Central nervous system (CNS) diseases are characterized by high morbidity, long disease courses, and irreversible neurological impairment, often resulting from damage to the neurovascular unit (NVU). Tissue inhibitor of metalloproteinase-1 (TIMP-1), the endogenous inhibitor of matrix metalloproteinase-9 (MMP-9), plays a pivotal role in maintaining extracellular matrix (ECM) homeostasis and regulating NVU integrity. Beyond its canonical MMP-inhibitory function, TIMP-1 exerts a wide spectrum of MMP-independent effects as a multifunctional cytokine that interacts with cell surface receptors such as CD63/β1-integrin and low-density lipoprotein receptor-related protein-1 (LRP-1). Through activation of FAK/PI3K-Akt and MAPK signaling pathways, TIMP-1 modulates astrocyte proliferation, neural stem cell adhesion and migration, endothelial barrier stability, and myelin regeneration. Altered TIMP-1 expression is closely associated with the onset, progression, and prognosis of major CNS disorders, including ischemic stroke, epilepsy, multiple sclerosis, and neurodegenerative diseases such as Alzheimer's and Parkinson's disease.
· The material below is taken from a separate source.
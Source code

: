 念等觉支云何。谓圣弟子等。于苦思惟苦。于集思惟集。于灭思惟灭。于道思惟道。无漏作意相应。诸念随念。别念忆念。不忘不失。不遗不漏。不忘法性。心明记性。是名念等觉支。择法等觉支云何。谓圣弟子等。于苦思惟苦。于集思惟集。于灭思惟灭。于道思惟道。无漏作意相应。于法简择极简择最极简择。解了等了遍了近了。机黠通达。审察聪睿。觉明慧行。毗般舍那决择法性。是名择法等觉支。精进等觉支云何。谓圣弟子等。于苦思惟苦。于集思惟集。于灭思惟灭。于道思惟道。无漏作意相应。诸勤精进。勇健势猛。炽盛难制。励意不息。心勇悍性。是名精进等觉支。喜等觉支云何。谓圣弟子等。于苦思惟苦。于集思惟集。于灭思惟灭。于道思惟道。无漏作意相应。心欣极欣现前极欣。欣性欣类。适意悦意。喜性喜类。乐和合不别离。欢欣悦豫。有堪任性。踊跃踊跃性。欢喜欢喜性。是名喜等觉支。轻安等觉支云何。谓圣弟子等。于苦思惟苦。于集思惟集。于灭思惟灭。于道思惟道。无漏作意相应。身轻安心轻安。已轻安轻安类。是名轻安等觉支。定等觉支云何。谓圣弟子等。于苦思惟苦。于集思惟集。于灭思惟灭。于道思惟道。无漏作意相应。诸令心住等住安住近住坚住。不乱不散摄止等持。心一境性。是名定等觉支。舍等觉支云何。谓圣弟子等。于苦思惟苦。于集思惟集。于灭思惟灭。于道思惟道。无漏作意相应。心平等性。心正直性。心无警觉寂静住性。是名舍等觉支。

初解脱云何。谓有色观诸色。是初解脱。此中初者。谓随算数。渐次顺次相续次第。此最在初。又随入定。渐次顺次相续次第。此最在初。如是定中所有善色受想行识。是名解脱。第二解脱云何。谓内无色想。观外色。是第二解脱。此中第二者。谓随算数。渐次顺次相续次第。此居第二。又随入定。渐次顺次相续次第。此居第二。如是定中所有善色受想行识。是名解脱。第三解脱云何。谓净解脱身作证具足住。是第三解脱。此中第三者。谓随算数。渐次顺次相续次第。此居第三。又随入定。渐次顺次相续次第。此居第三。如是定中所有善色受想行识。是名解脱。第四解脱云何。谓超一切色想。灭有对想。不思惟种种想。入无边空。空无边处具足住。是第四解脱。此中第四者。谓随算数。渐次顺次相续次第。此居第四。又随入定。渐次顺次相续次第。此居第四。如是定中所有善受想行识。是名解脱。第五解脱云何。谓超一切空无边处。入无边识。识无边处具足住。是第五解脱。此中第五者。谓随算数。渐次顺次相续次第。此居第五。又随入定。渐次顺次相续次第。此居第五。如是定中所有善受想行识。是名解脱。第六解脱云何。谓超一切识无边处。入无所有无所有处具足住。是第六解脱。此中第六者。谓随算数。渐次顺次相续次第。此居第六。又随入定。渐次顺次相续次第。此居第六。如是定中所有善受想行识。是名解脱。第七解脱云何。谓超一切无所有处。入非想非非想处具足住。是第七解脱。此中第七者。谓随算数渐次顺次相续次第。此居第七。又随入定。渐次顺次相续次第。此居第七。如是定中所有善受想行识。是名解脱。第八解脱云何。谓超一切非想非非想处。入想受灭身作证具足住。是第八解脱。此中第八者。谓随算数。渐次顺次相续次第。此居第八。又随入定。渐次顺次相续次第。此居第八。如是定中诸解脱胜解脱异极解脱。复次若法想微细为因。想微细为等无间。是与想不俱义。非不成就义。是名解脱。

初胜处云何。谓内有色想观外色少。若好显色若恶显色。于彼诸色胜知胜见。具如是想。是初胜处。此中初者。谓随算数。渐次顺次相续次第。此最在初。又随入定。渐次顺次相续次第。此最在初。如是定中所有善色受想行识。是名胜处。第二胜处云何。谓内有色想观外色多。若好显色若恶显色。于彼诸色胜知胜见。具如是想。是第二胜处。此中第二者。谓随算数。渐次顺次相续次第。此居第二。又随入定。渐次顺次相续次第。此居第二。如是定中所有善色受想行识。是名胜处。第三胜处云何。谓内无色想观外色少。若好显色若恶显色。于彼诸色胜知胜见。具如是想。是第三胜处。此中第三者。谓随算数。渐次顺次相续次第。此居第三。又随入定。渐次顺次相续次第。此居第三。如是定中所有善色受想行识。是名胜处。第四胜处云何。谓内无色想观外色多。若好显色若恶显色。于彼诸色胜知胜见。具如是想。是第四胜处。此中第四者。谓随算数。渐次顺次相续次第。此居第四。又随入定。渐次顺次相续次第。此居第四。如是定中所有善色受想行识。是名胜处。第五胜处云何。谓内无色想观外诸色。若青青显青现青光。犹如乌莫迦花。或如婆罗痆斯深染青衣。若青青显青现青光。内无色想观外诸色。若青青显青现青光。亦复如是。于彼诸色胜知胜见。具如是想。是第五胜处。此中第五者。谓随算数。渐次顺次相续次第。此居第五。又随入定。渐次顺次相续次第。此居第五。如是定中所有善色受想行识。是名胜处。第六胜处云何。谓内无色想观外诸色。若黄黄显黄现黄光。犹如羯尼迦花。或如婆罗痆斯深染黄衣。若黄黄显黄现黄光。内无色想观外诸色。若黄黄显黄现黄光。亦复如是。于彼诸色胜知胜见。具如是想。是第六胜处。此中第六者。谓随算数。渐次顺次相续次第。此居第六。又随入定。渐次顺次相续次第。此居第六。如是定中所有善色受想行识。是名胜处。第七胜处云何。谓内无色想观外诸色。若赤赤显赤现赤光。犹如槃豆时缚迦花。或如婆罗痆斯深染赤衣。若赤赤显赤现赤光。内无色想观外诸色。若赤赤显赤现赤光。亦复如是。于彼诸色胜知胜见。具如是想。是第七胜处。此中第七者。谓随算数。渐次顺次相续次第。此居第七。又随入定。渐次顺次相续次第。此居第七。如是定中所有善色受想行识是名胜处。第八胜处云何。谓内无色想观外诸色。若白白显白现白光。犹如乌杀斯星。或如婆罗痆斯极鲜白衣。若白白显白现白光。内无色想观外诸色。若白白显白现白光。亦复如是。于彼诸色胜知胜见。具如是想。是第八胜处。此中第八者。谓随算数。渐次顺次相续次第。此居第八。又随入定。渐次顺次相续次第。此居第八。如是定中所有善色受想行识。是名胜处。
Accumulating evidence highlights its dual, context-dependent roles-protective in acute neuroinflammatory and ischemic injury, yet potentially profibrotic or maladaptive under chronic pathological conditions. This review comprehensively summarizes recent advances in understanding the molecular mechanisms and biological functions of TIMP-1 in CNS diseases, emphasizing its regulatory networks in neuroinflammation, neuroprotection, and neuroregeneration. A deeper understanding of TIMP-1 signaling dynamics will accelerate its translational application as a diagnostic biomarker and therapeutic target for restoring neurovascular unit function in CNS disorders.